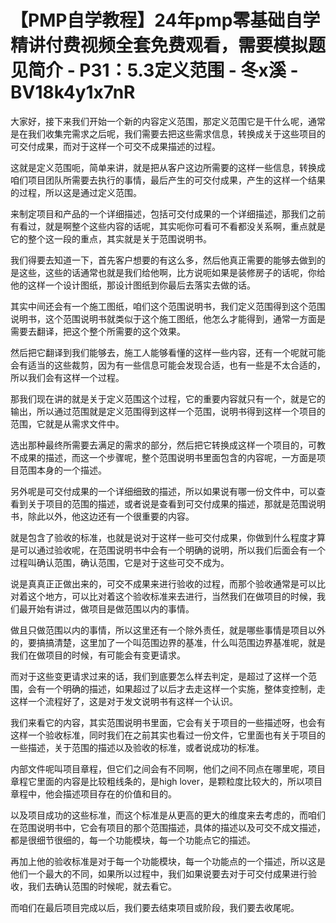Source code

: # 【PMP自学教程】24年pmp零基础自学精讲付费视频全套免费观看，需要模拟题见简介 - P31：5.3定义范围 - 冬x溪 - BV18k4y1x7nR

大家好，接下来我们开始一个新的内容定义范围，那定义范围它是干什么呢，通常是在我们收集完需求之后呢，我们需要去把这些需求信息，转换成关于这些项目的可交付成果，而对于这样一个可交不成果描述的过程。

这就是定义范围呃，简单来讲，就是把从客户这边所需要的这样一些信息，转换成咱们项目团队所需要去执行的事情，最后产生的可交付成果，产生的这样一个结果的过程，所以这是通过定义范围。

来制定项目和产品的一个详细描述，包括可交付成果的一个详细描述，那我们之前有看过，就是啊整个这些内容的话呢，其实呃你可看可不看都没关系啊，重点就是它的整个这一段的重点，其实就是关于范围说明书。

我们得要去知道一下，首先客户想要的有这么多，然后他真正需要的能够去做到的是这些，这些的话通常也就是我们给他啊，比方说呃如果是装修房子的话呢，你给他的这样一个设计图纸，那设计图纸到你最后去落实去做的话。

其实中间还会有一个施工图纸，咱们这个范围说明书，我们定义范围得到这个范围说明书，这个范围说明书就类似于这个施工图纸，他怎么才能得到，通常一方面是需要去翻译，把这个整个所需要的这个效果。

然后把它翻译到我们能够去，施工人能够看懂的这样一些内容，还有一个呢就可能会有适当的这些裁剪，因为有一些信息可能会发现合适，也有一些是不太合适的，所以我们会有这样一个过程。

那我们现在讲的就是关于定义范围这个过程，它的重要内容就只有一个，就是它的输出，所以通过范围就是定义范围得到这样一个范围，说明书得到这样一个项目的范围，它就是从需求文件中。

选出那种最终所需要去满足的需求的部分，然后把它转换成这样一个项目的，可教不成果的描述，而这一个步骤呢，整个范围说明书里面包含的内容呢，一方面是项目范围本身的一个描述。

另外呢是可交付成果的一个详细细致的描述，所以如果说有哪一份文件中，可以查看到关于项目的范围的描述，或者说是查看到可交付成果的描述，那就是范围说明书，除此以外，他这边还有一个很重要的内容。

就是包含了验收的标准，也就是说对于这样一些可交付成果，你做到什么程度才算是可以通过验收呢，在范围说明书中会有一个明确的说明，所以我们后面会有一个过程叫确认范围，确认范围，它是对于这些可交不成为。

说是真真正正做出来的，可交不成果来进行验收的过程，而那个验收通常是可以比对着这个地方，可以比对着这个验收标准来去进行，当然我们在做项目的时候，我们最开始有讲过，做项目是做范围以内的事情。

做且只做范围以内的事情，所以这里还有一个除外责任，就是哪些事情是项目以外的，要搞搞清楚，这里加了一个叫范围边界的基准，什么叫范围边界基准呢，就是我们在做项目的时候，有可能会有变更请求。

而对于这些变更请求过来的话，我们到底要怎么样去判定，是超过了这样一个范围，会有一个明确的描述，如果超过了以后才去走这样一个实施，整体变控制，走这样一个流程好了，这是对于发文说明书有这样一个认识。

我们来看它的内容，其实范围说明书里面，它会有关于项目的一些描述呀，也会有这样一个验收标准，同时我们在之前其实也看过一份文件，它里面也有关于项目的一些描述，关于范围的描述以及验收的标准，或者说成功的标准。

内部文件呢叫项目章程，但它们之间会有不同啊，他们之间不同点在哪里呢，项目章程它里面的内容是比较粗线条的，是high lover，是颗粒度比较大的，所以项目章程中，他会描述项目存在的价值和目的。

以及项目成功的这些标准，而这个标准是从更高的更大的维度来去考虑的，而咱们在范围说明书中，它会有项目的那个范围描述，具体的描述以及可交不成文描述，都是很细节很细的，每一个功能模块，每一个功能点它的描述。

再加上他的验收标准是对于每一个功能模块，每一个功能点的一个描述，所以这是他们一个最大的不同，如果所以过程中，我们如果说要去对于可交付成果进行验收，我们去确认范围的时候呢，就去看它。

而咱们在最后项目完成以后，我们要去结束项目或阶段，我们要去收尾呢。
----
Exercise instructions:
Reproduce the entries above exactly, but only the lines between the line holding "冬x溪 - BV18k4y1x7nR" and the line holding "来制定项目和产品的一个详细描", inclusive.

Solution to the problem:
: # 【PMP自学教程】24年pmp零基础自学精讲付费视频全套免费观看，需要模拟题见简介 - P31：5.3定义范围 - 冬x溪 - BV18k4y1x7nR

大家好，接下来我们开始一个新的内容定义范围，那定义范围它是干什么呢，通常是在我们收集完需求之后呢，我们需要去把这些需求信息，转换成关于这些项目的可交付成果，而对于这样一个可交不成果描述的过程。

这就是定义范围呃，简单来讲，就是把从客户这边所需要的这样一些信息，转换成咱们项目团队所需要去执行的事情，最后产生的可交付成果，产生的这样一个结果的过程，所以这是通过定义范围。

来制定项目和产品的一个详细描述，包括可交付成果的一个详细描述，那我们之前有看过，就是啊整个这些内容的话呢，其实呃你可看可不看都没关系啊，重点就是它的整个这一段的重点，其实就是关于范围说明书。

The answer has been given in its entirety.